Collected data
════════════════════

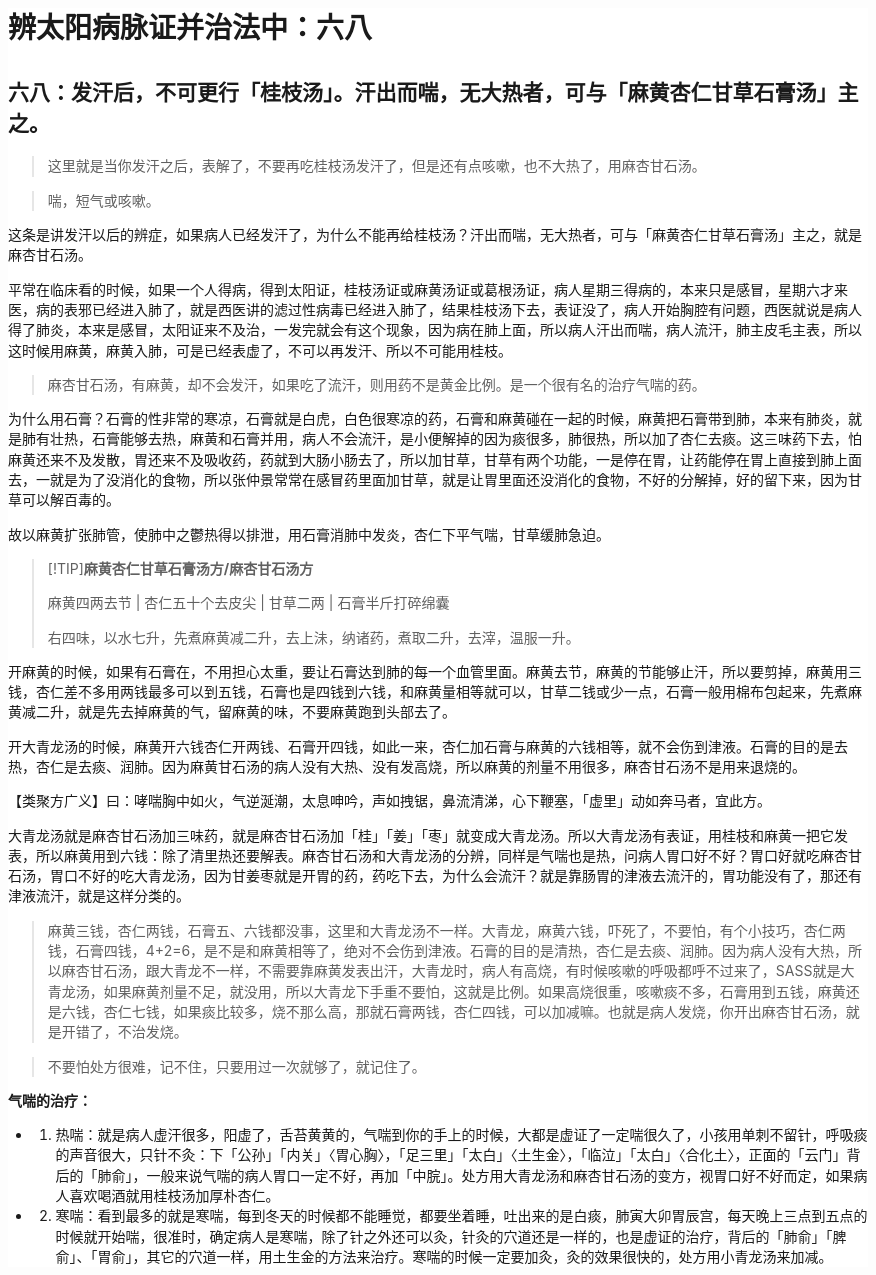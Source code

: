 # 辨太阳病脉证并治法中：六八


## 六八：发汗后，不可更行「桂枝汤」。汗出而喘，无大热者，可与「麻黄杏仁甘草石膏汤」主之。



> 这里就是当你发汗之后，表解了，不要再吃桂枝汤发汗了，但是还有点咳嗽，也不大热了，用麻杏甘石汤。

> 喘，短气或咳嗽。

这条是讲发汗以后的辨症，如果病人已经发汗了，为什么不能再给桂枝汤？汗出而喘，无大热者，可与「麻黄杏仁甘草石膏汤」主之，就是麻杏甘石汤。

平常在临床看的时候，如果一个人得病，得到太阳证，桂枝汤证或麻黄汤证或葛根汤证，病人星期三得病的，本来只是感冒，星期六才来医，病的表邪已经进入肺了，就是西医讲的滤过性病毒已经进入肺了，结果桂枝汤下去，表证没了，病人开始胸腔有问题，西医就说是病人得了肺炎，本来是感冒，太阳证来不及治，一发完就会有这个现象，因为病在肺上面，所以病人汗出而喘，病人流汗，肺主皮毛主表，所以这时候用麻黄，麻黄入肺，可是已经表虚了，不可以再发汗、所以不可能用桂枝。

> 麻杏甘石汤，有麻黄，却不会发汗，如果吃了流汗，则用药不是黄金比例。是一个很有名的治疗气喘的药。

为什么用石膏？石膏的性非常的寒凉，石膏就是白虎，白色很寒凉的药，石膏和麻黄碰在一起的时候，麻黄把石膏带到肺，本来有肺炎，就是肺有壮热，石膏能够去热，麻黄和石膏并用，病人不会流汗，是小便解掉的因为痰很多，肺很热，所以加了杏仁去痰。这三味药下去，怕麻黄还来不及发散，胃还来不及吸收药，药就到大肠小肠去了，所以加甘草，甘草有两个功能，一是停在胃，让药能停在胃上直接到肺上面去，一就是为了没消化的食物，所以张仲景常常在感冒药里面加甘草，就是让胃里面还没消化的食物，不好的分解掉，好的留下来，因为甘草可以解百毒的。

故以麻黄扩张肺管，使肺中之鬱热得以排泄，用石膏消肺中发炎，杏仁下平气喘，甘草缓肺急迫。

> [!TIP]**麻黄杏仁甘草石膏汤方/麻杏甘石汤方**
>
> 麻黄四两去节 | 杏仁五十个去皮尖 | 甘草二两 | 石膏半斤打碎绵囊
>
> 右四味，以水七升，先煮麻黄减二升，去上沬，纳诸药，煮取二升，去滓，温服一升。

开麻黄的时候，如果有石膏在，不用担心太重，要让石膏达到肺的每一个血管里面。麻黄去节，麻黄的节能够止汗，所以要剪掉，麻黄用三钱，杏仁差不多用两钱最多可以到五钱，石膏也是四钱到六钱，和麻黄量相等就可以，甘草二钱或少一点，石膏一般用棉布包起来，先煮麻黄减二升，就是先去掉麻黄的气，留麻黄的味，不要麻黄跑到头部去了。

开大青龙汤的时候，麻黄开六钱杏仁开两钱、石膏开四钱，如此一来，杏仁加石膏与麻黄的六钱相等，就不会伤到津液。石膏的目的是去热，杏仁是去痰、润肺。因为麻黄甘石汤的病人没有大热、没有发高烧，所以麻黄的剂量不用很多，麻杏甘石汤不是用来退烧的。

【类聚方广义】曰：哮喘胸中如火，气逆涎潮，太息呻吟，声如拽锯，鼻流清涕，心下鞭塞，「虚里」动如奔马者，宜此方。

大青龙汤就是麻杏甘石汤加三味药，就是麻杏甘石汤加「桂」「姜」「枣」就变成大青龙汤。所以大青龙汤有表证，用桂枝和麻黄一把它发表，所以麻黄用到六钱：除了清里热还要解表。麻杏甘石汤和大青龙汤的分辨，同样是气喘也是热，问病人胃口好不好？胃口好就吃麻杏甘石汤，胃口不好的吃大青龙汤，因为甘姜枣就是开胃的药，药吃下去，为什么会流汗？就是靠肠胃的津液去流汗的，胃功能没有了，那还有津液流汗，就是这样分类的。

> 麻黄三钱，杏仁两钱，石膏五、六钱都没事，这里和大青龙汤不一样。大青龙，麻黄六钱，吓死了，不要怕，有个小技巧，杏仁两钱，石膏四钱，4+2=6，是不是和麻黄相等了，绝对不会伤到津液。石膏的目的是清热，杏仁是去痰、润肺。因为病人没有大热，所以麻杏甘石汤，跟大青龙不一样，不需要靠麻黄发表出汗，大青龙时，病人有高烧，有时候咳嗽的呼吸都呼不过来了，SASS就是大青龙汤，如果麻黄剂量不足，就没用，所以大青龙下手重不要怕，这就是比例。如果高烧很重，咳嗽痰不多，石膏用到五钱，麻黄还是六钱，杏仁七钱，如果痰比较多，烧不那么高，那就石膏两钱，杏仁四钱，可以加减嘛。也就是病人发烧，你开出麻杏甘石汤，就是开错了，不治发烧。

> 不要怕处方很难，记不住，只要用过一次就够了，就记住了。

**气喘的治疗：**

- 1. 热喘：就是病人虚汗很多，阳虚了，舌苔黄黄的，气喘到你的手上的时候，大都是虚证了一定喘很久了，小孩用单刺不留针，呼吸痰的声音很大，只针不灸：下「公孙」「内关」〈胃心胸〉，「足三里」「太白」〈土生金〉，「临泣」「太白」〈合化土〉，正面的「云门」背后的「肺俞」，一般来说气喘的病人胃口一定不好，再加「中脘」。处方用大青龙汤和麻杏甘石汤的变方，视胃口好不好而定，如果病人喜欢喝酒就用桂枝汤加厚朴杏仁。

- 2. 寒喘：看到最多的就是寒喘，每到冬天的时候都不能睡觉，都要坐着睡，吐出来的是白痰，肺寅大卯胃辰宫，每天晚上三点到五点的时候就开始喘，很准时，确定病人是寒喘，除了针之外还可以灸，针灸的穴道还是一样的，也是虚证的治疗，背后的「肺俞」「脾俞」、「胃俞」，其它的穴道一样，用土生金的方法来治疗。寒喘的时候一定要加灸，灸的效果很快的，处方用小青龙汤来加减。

════════════════════

The word to look for is "无大热者"; copy out every line of the entries that holds it.

## 六八：发汗后，不可更行「桂枝汤」。汗出而喘，无大热者，可与「麻黄杏仁甘草石膏汤」主之。
这条是讲发汗以后的辨症，如果病人已经发汗了，为什么不能再给桂枝汤？汗出而喘，无大热者，可与「麻黄杏仁甘草石膏汤」主之，就是麻杏甘石汤。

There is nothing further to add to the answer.